During the Cold War, East and West exchanged their captured spies on Glienicker Brücke, the so-called bridge of spies. Crossing into East Germany from West Berlin, you were limited to just a few transit routes, for a specified period of time, and you couldn’t leave the track and couldn’t visit anyone in the East without a permit.
West Berliners led a free life, in a part of a city surrounded by a wall. East Berliners were imprisoned inside the Eastern Bloc, and because they couldn’t travel anywhere they wanted to, they were disconnected from the constant flow of information, exchange and influences. This explains why Westerners and Easterners have different collective memories; they even speak the same language in a different way.
In November 1989 the wall came down, and West and East Germans began rediscovering each other; but the socialist and capitalist cultures have been slow to merge. Since reunification Germany has been searching for new patterns of self-recognition. Until the World Soccer Games — in 2006 — Germans felt unable to wave their flag — part of the burden of Germany’s inglorious past, recalling the darkest epoch in European history, the Holocaust and World War II. The past remains present. History and memory are kept alive in schools, research centers and memorials, and also by Germany’s public and private media. The debates about the Holocaust Memorial ended in concrete, and the traces of the wall that once ruled the lives of Berliners are mostly erased.
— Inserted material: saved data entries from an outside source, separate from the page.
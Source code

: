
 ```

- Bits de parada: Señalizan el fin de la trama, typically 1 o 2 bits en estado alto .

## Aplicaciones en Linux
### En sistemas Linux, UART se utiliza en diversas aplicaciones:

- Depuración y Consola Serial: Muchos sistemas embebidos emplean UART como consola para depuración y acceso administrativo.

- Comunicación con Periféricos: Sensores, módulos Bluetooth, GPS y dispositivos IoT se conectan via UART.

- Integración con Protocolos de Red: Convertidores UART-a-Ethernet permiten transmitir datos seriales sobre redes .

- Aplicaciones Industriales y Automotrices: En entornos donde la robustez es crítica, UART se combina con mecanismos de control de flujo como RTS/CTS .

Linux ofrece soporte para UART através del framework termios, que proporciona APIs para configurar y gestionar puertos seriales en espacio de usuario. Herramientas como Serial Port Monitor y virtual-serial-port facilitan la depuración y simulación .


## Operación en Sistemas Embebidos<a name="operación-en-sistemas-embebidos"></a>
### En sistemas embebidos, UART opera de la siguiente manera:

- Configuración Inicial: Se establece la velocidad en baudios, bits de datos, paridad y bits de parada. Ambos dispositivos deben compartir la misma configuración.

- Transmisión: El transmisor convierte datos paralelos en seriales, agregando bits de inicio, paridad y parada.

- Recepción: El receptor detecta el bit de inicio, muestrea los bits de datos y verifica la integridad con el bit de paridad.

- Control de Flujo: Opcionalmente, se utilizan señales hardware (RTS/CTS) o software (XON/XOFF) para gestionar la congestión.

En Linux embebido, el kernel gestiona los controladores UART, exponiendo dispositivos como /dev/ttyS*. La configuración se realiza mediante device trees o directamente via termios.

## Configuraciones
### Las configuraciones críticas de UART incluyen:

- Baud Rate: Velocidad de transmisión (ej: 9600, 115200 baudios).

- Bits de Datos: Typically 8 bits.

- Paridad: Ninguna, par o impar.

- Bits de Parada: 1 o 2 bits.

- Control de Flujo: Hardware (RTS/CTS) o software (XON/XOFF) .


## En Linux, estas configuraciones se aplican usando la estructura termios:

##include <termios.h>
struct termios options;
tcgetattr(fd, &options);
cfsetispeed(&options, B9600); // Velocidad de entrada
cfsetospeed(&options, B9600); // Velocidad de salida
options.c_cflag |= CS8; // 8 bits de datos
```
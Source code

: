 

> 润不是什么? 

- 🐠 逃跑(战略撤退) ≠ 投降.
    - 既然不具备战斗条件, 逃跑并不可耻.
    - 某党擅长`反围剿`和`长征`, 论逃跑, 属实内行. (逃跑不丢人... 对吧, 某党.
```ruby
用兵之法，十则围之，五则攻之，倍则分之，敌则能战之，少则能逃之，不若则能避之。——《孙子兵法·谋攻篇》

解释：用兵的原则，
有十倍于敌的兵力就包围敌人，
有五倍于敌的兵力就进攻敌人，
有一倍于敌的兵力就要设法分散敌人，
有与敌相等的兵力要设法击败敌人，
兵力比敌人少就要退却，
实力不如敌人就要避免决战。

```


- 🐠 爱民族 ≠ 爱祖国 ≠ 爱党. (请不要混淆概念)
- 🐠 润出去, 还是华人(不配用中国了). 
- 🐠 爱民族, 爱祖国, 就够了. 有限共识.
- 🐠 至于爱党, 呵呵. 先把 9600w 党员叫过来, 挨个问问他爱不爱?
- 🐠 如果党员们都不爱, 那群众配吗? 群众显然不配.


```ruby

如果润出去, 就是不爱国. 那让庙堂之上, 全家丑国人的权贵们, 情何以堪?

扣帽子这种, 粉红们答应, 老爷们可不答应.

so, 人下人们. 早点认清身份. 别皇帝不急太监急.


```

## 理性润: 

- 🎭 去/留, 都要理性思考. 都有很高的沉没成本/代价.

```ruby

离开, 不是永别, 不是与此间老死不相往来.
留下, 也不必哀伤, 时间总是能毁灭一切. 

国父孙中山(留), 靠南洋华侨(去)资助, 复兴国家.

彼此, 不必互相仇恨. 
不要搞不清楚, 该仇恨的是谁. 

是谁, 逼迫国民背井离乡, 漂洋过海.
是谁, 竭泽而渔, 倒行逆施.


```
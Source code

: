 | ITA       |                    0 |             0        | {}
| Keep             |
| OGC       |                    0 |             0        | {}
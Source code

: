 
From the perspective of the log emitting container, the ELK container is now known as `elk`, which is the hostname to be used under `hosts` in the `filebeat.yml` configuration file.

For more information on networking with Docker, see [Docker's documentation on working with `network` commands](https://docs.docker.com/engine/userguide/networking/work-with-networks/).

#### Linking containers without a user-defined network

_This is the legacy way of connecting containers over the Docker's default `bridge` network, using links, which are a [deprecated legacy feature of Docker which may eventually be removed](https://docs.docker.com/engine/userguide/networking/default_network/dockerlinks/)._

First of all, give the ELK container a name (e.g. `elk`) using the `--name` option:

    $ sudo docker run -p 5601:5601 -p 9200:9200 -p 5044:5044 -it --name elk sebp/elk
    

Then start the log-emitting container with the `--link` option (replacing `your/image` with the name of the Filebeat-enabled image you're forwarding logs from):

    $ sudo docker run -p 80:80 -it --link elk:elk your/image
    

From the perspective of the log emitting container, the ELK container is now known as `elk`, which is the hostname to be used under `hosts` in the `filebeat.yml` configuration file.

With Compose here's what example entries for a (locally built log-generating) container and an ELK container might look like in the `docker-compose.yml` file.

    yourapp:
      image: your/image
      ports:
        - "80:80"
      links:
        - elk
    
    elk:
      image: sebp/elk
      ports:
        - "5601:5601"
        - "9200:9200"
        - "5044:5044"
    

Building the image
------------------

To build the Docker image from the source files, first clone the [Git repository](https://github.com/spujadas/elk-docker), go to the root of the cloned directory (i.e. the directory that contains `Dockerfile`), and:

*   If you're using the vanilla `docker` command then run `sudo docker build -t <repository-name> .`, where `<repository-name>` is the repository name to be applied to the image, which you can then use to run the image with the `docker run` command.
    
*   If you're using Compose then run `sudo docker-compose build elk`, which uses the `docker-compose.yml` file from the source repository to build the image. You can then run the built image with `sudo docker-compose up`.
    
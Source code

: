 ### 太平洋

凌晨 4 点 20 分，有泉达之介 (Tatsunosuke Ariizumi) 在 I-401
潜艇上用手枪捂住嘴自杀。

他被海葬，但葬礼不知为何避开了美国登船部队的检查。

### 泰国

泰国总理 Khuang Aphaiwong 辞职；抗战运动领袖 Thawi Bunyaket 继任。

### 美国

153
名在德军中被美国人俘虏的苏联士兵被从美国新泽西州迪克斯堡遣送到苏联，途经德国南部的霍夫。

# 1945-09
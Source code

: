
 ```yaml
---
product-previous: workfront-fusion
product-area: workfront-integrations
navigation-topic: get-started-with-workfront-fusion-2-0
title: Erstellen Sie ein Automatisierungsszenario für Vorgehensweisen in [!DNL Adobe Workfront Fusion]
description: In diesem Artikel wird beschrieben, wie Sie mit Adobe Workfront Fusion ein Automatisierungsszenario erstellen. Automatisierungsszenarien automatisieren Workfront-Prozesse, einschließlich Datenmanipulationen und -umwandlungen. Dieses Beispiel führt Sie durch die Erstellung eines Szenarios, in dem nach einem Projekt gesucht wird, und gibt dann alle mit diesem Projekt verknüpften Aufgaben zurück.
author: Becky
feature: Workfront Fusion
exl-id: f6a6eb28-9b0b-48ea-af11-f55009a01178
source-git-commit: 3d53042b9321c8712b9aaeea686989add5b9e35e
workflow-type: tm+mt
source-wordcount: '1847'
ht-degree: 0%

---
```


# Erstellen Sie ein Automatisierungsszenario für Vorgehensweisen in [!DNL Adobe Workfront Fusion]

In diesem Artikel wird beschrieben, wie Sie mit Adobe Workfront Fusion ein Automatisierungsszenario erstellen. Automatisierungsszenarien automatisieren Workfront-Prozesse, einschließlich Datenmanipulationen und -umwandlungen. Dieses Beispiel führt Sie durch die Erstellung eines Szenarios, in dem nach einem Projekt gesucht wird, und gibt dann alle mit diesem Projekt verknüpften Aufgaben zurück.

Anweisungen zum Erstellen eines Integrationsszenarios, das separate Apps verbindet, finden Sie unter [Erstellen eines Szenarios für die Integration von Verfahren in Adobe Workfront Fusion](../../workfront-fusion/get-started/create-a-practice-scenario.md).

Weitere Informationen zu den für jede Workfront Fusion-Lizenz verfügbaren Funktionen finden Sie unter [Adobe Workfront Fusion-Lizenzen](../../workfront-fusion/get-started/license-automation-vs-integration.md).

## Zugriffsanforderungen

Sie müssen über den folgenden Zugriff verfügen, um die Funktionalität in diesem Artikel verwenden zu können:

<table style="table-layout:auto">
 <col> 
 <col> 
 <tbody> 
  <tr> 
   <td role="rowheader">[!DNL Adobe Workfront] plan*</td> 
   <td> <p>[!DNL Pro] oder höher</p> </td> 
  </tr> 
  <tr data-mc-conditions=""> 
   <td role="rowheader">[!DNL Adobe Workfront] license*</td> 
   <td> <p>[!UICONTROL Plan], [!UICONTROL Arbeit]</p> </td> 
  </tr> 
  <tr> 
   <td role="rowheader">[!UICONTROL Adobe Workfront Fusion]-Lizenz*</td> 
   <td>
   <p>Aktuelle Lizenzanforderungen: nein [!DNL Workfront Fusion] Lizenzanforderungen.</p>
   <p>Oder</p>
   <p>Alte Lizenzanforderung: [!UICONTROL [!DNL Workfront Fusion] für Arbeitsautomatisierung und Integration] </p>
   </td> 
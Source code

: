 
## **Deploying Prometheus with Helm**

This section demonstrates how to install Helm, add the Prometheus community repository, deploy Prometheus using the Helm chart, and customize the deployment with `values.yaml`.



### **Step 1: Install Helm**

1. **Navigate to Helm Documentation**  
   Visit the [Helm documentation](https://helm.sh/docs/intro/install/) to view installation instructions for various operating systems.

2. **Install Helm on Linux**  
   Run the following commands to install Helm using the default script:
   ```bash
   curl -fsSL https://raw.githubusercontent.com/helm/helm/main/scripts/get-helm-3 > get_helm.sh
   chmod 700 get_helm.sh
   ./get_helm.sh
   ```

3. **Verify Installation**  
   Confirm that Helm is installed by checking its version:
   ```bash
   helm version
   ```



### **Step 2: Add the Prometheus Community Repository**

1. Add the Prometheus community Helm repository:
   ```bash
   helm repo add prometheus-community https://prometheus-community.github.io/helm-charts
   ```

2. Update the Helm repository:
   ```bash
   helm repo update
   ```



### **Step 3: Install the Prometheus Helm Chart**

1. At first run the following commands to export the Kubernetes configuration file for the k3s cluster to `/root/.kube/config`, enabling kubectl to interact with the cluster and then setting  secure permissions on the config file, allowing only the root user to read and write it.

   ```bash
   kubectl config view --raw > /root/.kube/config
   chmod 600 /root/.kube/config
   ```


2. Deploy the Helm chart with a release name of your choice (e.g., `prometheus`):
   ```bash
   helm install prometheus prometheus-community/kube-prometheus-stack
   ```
It’s a delicate balance, to retell the complex story it symbolized.
Throughout Berlin the histories of sites, people and buildings create multiple overlays; street names are changed overnight, structures are reshaped and reborn. Newcomers find the empty spaces inviting, ready to be conquered. What they cannot know is the fantastic feeling of freedom that you once had when driving down the Avus into West Berlin after crossing the border. Young men came to West Berlin to avoid being drafted; many citizens moved to that enclosed island to get far away from their small-town families, hungry for knowledge, art, music, literature, theatre, movies, sex and nights at the Jungle club. The former stronghold of the student revolution has been turned into a capital for punks, who listened to the band Einstürzende Neubauten — Collapsing New Buildings — while the union-owned real estate company Neue Heimat tore down entire blocks to reshape parts of the West to look like prefabricated socialist housing in the East. When the federal government moved from Bonn to the new/old capital, another building boom started, and the new arrivals transformed the gray tristesse of the East into a hip place for young baby boomers, just like at home in Cologne or Stuttgart. But the reunified Berlin is still big enough to absorb a lot. It still provides open spaces for everybody — places without borders — “chacun a son gout,” in the spirit of Frederick the Great.